The cherub — kerub — is a celestial being associated with God's throne and His most intimate presence. In Ezekiel's visions, the cherubim are the living creatures that bear God's throne-chariot. In Eden, cherubim guard the way to the tree of life. They're not the chubby babies of Renaissance art. They're fearsome, majestic, terrifying beings at the intersection of heaven and earth. God rides one the way a warrior rides a chariot into battle.
"Did fly upon the wings of the wind" — the repetition ("did fly... did fly") emphasizes speed and purpose. God isn't drifting. He's streaking across the sky on wind-wings. The entire section (verses 7-15) describes creation responding to God's approach: the earth shakes, mountains smoke, the sky bends, darkness surrounds Him, hailstones and fire rain down, thunder cracks, lightning scatters the enemies. It's a theophany — a visible manifestation of God — and David experienced it as a real rescue from real enemies. The poetic language doesn't diminish the reality. It's the only language big enough to describe what happened when God showed up.
Reflection Questions
- 1.When has God's intervention in your life felt like a theophany — overwhelming, undeniable, impossible to explain naturally?
- 2.How do you describe God's rescue when it happens — do you have language big enough for what He does?
- 3.Does the extravagance of David's imagery (cherubim, wind-wings, mountains smoking) match your experience of God, or does your faith feel smaller?
- 4.What would it look like to respond to God's rescue the way David did — with testimony so vivid it becomes poetry?
Devotional
He rode a cherub. He flew on the wind. The earth shook. The mountains smoked. And all of it — every seismic, atmospheric, terrifying detail — was God coming to help one person. David. Who was in trouble. Who called out. And who got the entire sky ripped open in response.
This psalm exists because David was rescued. It's not theological speculation.
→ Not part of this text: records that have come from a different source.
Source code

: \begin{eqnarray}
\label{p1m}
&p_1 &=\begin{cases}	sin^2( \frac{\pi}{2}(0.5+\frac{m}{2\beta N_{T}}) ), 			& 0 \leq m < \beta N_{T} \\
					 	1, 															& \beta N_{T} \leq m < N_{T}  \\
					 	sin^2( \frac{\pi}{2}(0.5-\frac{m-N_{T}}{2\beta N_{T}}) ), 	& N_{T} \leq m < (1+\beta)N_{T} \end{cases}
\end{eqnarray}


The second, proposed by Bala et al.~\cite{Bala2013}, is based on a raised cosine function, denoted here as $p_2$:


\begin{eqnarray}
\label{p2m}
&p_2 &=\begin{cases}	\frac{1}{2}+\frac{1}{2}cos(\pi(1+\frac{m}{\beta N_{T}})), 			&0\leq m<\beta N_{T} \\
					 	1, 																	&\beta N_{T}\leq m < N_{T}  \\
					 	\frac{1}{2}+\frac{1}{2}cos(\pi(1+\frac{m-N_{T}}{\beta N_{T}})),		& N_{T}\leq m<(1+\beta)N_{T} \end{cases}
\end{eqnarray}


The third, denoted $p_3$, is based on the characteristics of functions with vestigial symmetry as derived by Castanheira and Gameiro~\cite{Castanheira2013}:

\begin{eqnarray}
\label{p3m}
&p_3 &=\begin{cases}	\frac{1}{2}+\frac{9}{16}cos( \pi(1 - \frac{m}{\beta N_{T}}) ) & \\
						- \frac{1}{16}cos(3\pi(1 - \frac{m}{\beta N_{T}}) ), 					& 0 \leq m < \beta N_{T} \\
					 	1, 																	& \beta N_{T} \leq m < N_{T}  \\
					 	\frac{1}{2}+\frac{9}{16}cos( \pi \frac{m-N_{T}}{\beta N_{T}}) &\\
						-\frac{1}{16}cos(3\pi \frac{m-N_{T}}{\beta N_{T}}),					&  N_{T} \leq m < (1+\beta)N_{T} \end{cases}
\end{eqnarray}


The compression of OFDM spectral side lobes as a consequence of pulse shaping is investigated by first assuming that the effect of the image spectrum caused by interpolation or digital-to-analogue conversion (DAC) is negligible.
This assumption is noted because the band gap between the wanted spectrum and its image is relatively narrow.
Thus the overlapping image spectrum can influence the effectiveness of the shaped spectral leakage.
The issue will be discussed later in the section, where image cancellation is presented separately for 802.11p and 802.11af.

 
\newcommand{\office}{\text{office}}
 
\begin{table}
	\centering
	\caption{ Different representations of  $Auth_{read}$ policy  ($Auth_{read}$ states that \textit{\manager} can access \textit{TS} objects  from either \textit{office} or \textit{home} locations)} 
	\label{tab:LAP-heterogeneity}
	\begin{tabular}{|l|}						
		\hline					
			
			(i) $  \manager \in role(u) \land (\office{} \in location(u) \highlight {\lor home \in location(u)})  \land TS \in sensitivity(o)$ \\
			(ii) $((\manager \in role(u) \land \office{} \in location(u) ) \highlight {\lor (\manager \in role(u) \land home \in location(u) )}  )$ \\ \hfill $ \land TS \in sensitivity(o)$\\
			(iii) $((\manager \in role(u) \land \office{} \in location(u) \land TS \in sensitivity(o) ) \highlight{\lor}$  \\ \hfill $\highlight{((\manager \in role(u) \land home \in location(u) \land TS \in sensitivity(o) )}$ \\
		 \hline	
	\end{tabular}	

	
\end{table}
It's testimony. David called, God came, and the arrival was so overwhelming that the only way to describe it was cherubim, wind-wings, and mountains on fire. Your experience of God's rescue might not involve literal earthquakes. But if you've ever been in a situation where everything was closing in and then — suddenly, unexpectedly, in a way you can't fully explain — the situation broke open, you know what David is describing. It's the moment when the impossible shifts. When the thing that was crushing you suddenly loses its grip. And you look around and think: that wasn't me. That was God.
The extravagance of the imagery is the point. David doesn't describe God's rescue as a gentle nudge or a quiet rearrangement of circumstances. He describes it as God mounting a cherub and descending with the fury of a storm. Because that's how it felt. When God intervenes in your crisis, it's not subtle. It's overwhelming. And the right response isn't analysis. It's poetry. It's finding the biggest, most excessive words you have and throwing them at the sky because nothing smaller does justice to what just happened.
Commentary
Trusted original commentary from respected historical Bible scholars and theologians.
He made darkness his secret place,.... Which, and the dark waters in the next clause, are the same with the thick clouds…
And he rode upon a cherub - Compare Isa 14:13, note; Isa 37:16, note. The cherub in the theology of the Hebrews was a…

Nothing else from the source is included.